About this task
Because the listing below is to be kept intact, restate all of it word for word.
►
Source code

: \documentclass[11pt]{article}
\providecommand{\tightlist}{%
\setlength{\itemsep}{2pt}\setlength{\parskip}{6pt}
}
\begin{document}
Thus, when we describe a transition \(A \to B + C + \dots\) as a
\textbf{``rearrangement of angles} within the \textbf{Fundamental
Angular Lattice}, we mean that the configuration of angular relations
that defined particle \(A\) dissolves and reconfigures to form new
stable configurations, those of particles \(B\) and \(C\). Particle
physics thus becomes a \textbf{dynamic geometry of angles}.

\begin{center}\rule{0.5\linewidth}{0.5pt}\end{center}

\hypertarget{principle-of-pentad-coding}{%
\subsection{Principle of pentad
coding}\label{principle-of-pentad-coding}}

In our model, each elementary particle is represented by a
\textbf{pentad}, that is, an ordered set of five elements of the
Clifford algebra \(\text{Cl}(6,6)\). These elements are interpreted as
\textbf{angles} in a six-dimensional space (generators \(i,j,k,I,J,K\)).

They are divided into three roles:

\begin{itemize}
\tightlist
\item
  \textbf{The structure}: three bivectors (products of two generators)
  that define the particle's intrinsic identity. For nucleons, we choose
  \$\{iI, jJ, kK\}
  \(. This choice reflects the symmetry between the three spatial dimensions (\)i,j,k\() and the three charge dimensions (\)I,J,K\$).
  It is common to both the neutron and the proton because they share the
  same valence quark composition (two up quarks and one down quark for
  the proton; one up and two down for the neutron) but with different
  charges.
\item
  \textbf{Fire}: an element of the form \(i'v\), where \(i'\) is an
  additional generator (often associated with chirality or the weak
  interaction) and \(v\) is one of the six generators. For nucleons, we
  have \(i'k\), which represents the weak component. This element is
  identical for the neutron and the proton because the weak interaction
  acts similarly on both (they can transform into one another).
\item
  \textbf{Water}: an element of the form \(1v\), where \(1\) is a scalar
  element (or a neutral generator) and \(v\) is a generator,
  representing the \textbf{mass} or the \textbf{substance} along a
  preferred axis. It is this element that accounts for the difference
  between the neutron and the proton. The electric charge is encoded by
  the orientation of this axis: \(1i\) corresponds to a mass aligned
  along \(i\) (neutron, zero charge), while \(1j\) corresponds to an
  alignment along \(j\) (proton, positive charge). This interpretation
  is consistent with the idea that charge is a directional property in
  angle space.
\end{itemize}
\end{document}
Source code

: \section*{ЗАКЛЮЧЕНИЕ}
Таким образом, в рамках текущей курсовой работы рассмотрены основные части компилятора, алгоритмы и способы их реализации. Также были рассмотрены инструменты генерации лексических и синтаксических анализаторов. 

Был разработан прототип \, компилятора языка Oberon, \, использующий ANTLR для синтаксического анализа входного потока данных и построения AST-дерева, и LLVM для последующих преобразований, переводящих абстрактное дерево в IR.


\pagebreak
◄
Task output
Source code

: \documentclass[11pt]{article}
\providecommand{\tightlist}{%
\setlength{\itemsep}{2pt}\setlength{\parskip}{6pt}
}
\begin{document}
Thus, when we describe a transition \(A \to B + C + \dots\) as a
\textbf{``rearrangement of angles} within the \textbf{Fundamental
Angular Lattice}, we mean that the configuration of angular relations
that defined particle \(A\) dissolves and reconfigures to form new
stable configurations, those of particles \(B\) and \(C\). Particle
physics thus becomes a \textbf{dynamic geometry of angles}.

\begin{center}\rule{0.5\linewidth}{0.5pt}\end{center}

\hypertarget{principle-of-pentad-coding}{%
\subsection{Principle of pentad
coding}\label{principle-of-pentad-coding}}

In our model, each elementary particle is represented by a
\textbf{pentad}, that is, an ordered set of five elements of the
Clifford algebra \(\text{Cl}(6,6)\). These elements are interpreted as
\textbf{angles} in a six-dimensional space (generators \(i,j,k,I,J,K\)).

They are divided into three roles:

\begin{itemize}
\tightlist
\item
  \textbf{The structure}: three bivectors (products of two generators)
  that define the particle's intrinsic identity. For nucleons, we choose
  \$\{iI, jJ, kK\}
  \(. This choice reflects the symmetry between the three spatial dimensions (\)i,j,k\() and the three charge dimensions (\)I,J,K\$).
  It is common to both the neutron and the proton because they share the
  same valence quark composition (two up quarks and one down quark for
  the proton; one up and two down for the neutron) but with different
  charges.
\item
  \textbf{Fire}: an element of the form \(i'v\), where \(i'\) is an
  additional generator (often associated with chirality or the weak
  interaction) and \(v\) is one of the six generators. For nucleons, we
  have \(i'k\), which represents the weak component. This element is
  identical for the neutron and the proton because the weak interaction
  acts similarly on both (they can transform into one another).
\item
  \textbf{Water}: an element of the form \(1v\), where \(1\) is a scalar
  element (or a neutral generator) and \(v\) is a generator,
  representing the \textbf{mass} or the \textbf{substance} along a
  preferred axis. It is this element that accounts for the difference
  between the neutron and the proton. The electric charge is encoded by
  the orientation of this axis: \(1i\) corresponds to a mass aligned
  along \(i\) (neutron, zero charge), while \(1j\) corresponds to an
  alignment along \(j\) (proton, positive charge). This interpretation
  is consistent with the idea that charge is a directional property in
  angle space.
\end{itemize}
\end{document}
Source code

: \section*{ЗАКЛЮЧЕНИЕ}
Таким образом, в рамках текущей курсовой работы рассмотрены основные части компилятора, алгоритмы и способы их реализации. Также были рассмотрены инструменты генерации лексических и синтаксических анализаторов. 

Был разработан прототип \, компилятора языка Oberon, \, использующий ANTLR для синтаксического анализа входного потока данных и построения AST-дерева, и LLVM для последующих преобразований, переводящих абстрактное дерево в IR.


\pagebreak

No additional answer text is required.